→ **What is needed**: Lines with the word "drawing" are the ones wanted. Copy each of them from the entries below.

[Saved entries]
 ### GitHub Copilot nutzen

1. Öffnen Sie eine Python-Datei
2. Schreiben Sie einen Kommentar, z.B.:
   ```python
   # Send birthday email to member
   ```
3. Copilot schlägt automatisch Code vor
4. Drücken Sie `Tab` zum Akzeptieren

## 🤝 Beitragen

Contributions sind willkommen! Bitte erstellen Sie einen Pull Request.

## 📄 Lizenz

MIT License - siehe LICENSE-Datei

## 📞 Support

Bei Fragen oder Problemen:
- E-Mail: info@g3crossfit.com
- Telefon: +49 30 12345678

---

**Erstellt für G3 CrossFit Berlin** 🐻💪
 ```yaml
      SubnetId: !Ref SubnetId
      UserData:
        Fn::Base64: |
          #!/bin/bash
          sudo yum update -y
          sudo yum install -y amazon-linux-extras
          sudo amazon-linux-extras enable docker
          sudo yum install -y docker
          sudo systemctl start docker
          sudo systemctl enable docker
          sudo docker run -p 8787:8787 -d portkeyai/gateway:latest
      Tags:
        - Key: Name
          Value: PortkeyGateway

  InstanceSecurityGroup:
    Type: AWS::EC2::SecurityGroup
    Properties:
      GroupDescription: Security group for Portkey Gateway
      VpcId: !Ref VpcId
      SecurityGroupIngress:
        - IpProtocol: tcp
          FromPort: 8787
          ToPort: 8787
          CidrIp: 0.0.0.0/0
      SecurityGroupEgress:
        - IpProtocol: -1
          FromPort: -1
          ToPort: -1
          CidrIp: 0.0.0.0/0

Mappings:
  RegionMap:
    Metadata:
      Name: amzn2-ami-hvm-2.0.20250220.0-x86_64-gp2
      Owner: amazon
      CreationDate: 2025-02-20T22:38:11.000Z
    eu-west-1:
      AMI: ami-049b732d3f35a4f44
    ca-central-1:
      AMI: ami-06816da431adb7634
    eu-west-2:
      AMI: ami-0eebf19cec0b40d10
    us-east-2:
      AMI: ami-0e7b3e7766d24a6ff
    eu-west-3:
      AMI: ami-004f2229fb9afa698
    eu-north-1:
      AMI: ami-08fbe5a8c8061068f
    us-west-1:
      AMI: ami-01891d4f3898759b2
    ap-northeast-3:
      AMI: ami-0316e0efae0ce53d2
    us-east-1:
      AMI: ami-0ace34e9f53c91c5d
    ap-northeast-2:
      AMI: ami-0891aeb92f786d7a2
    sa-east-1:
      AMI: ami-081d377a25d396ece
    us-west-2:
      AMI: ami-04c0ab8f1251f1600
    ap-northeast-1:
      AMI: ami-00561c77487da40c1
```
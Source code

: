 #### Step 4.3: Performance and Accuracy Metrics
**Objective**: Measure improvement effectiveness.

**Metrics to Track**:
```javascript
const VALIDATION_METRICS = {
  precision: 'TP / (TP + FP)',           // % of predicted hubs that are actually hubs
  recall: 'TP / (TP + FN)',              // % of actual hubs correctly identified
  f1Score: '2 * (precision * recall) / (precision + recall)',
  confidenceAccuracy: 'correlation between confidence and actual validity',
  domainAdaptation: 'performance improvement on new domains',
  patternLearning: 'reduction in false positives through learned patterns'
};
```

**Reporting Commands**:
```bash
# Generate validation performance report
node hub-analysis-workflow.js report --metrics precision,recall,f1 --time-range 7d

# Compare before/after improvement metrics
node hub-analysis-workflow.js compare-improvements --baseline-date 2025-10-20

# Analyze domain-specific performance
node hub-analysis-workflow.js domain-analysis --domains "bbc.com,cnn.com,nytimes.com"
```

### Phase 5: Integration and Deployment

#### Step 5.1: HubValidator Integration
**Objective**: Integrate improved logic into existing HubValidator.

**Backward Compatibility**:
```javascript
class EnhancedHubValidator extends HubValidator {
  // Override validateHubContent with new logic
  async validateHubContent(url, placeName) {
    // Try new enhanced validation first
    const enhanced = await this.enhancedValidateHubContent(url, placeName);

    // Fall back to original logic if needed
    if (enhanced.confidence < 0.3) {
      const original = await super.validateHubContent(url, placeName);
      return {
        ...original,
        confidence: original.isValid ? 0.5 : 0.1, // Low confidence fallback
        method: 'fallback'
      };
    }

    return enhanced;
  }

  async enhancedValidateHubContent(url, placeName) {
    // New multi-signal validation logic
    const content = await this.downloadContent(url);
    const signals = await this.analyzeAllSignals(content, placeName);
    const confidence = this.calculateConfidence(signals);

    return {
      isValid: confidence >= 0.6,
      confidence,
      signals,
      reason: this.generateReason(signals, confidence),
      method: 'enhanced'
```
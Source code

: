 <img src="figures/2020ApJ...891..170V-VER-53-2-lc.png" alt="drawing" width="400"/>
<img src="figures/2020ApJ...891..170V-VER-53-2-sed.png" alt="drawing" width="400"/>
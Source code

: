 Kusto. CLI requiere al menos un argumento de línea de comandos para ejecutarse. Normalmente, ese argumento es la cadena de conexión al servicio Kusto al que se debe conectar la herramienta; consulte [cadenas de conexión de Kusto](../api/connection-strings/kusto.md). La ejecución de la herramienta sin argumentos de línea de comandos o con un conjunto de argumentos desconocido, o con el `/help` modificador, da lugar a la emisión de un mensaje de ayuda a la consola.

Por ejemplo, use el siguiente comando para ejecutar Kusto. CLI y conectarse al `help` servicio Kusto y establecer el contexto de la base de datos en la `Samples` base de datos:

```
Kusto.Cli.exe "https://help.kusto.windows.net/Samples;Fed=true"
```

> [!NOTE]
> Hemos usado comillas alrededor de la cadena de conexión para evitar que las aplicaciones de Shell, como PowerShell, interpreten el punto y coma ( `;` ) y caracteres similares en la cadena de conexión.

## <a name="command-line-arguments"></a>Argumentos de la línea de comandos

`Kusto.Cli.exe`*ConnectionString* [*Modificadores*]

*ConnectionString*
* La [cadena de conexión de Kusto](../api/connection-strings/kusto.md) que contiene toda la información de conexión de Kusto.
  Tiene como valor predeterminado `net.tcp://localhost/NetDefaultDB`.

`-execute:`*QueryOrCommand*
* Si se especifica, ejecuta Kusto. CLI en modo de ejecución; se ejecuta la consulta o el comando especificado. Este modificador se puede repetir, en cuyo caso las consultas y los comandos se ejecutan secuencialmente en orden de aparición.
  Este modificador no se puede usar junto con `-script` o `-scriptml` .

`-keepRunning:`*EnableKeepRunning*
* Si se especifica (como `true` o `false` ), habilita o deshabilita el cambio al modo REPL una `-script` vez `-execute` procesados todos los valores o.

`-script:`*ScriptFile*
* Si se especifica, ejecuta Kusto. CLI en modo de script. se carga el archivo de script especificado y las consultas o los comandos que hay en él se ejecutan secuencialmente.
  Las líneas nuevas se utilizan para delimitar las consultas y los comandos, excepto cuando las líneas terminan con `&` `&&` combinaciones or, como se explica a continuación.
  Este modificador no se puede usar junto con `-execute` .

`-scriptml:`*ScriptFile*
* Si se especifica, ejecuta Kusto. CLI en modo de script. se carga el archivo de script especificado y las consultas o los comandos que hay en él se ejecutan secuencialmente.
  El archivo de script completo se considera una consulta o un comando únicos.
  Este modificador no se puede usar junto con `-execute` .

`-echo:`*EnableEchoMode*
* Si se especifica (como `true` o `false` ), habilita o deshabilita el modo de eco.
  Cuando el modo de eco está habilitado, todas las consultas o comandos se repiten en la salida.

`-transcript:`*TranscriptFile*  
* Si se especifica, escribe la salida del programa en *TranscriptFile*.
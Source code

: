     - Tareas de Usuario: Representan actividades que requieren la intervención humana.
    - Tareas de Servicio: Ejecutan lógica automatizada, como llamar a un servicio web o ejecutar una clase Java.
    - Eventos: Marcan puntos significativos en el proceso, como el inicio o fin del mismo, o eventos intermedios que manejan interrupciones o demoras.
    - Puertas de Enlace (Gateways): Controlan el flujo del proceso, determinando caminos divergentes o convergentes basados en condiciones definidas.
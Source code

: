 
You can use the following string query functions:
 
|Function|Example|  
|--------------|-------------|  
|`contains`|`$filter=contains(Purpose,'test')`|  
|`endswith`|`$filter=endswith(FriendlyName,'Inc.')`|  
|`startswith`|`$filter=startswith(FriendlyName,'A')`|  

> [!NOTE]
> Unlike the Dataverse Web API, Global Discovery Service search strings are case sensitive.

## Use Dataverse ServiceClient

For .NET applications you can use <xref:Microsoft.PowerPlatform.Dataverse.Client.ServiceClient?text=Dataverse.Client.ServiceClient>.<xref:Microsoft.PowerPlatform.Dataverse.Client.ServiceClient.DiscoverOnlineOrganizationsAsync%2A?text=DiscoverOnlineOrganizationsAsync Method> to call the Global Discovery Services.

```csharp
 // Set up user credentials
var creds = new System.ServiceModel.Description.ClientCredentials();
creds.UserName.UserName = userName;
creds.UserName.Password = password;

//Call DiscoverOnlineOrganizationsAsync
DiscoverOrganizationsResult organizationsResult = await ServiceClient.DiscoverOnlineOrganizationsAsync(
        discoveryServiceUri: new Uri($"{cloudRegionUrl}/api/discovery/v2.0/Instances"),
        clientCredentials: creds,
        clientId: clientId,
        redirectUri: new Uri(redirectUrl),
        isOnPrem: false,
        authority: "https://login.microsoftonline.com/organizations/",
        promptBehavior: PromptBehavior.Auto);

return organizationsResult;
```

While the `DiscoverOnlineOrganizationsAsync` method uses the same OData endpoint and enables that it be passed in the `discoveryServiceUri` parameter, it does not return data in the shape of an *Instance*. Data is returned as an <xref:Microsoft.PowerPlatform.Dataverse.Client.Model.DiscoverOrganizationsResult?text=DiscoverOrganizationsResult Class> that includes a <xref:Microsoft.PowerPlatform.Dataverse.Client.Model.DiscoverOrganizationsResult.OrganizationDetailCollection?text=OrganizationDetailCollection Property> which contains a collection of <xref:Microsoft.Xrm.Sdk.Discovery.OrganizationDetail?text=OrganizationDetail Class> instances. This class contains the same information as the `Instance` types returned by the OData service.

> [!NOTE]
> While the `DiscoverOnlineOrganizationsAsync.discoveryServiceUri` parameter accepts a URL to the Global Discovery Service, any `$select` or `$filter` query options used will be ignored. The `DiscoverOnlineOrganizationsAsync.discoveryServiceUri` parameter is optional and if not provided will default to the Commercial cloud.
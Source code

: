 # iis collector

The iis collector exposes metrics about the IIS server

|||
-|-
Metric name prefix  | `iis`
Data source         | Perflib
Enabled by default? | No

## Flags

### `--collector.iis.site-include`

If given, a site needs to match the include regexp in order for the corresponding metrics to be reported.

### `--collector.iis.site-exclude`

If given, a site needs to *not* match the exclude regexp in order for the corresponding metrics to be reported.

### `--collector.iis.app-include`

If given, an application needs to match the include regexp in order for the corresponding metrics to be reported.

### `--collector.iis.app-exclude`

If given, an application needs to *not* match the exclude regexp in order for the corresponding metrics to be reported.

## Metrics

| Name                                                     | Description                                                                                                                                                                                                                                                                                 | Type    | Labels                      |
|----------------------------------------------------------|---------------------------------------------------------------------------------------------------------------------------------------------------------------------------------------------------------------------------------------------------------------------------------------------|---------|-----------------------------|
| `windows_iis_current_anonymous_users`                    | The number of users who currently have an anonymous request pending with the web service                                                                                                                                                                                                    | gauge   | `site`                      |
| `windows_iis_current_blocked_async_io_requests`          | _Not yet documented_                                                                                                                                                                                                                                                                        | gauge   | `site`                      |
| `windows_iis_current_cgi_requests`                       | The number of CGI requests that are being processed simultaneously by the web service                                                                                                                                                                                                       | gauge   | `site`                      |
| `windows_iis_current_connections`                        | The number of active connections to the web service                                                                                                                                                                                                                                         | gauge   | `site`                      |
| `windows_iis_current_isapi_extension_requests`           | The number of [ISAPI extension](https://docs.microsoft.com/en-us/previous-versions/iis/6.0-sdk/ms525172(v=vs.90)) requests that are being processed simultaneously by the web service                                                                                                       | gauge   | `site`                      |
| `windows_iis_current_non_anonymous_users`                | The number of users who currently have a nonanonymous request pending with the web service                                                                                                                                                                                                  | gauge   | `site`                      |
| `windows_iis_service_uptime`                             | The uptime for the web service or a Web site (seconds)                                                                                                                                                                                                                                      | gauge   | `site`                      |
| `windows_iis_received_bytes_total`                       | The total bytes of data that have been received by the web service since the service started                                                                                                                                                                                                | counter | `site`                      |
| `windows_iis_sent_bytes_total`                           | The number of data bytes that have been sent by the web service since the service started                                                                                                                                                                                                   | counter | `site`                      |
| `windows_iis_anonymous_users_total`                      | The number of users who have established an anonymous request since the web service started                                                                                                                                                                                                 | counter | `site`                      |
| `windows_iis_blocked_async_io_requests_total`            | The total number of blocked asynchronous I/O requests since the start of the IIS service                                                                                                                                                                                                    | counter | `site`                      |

→ **Your solution**:
: <img src="figures/2020ApJ...891..170V-VER-53-2-lc.png" alt="drawing" width="400"/>
<img src="figures/2020ApJ...891..170V-VER-53-2-sed.png" alt="drawing" width="400"/>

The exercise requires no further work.